## Assigned task
For the entries below, report the number of lines where the string "white" appears, and only that number.

────

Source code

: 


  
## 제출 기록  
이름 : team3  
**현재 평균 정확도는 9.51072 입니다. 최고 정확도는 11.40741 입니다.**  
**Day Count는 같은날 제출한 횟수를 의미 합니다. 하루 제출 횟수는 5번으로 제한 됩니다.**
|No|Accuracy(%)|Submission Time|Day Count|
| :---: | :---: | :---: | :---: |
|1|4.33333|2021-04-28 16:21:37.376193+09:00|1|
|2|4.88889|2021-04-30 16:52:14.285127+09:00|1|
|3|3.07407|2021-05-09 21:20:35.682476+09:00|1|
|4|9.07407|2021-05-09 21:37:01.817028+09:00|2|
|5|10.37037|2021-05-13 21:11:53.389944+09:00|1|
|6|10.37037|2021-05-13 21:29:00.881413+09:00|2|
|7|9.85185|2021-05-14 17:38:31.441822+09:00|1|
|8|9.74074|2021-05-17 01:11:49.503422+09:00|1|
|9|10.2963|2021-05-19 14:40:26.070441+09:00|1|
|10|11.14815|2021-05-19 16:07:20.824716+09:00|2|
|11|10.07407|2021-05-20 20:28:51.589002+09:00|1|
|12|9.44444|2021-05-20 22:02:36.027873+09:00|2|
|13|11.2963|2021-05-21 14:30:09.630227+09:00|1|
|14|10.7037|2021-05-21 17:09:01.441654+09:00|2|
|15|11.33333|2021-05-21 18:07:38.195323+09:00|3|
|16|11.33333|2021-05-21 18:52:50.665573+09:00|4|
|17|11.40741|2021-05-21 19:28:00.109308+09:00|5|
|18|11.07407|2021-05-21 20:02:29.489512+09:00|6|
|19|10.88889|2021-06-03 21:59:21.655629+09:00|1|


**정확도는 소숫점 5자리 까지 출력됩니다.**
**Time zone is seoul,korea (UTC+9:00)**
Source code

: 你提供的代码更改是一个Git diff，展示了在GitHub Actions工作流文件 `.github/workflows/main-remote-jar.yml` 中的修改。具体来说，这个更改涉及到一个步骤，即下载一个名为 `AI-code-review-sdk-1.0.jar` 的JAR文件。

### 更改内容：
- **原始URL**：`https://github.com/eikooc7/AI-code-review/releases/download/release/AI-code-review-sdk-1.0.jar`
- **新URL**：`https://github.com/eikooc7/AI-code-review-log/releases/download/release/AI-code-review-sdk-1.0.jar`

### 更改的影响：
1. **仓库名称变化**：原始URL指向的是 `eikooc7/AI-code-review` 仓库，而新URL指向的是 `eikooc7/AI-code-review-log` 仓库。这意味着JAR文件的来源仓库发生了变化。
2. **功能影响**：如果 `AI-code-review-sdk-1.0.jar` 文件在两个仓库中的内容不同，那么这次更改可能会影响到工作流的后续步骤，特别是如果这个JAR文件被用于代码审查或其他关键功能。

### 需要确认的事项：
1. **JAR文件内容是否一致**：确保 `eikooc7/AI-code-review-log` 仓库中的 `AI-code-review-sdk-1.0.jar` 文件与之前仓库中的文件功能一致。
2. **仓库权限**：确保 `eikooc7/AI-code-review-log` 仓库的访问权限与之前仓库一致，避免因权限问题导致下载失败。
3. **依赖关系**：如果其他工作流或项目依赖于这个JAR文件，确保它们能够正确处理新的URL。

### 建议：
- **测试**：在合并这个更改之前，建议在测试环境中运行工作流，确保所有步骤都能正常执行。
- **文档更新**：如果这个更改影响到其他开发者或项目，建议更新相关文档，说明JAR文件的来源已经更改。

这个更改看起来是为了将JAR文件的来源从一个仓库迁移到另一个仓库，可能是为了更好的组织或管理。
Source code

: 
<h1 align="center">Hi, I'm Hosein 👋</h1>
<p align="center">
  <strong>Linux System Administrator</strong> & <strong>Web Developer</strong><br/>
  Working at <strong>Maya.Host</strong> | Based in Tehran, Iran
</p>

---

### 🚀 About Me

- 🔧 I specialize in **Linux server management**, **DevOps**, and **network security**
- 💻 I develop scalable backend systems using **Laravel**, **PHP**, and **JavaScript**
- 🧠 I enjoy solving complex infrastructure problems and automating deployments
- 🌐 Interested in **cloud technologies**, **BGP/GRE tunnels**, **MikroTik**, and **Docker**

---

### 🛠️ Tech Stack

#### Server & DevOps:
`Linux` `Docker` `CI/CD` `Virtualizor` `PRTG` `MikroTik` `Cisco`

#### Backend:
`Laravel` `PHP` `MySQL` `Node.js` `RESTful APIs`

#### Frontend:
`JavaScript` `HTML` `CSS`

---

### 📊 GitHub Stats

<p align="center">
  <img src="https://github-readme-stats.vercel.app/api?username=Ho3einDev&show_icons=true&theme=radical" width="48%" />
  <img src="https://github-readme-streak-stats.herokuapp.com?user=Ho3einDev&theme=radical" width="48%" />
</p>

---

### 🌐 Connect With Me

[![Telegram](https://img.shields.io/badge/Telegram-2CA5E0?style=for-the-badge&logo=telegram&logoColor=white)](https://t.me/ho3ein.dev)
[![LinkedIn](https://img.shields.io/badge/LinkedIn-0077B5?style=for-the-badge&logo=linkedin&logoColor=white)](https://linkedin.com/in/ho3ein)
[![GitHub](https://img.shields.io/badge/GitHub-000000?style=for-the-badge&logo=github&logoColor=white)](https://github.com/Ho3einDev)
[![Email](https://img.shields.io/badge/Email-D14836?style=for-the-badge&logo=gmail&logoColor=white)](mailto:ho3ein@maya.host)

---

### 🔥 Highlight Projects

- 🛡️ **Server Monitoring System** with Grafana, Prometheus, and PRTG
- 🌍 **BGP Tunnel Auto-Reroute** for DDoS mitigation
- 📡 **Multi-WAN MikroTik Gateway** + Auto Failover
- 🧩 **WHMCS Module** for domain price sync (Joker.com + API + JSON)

────

## Task response
4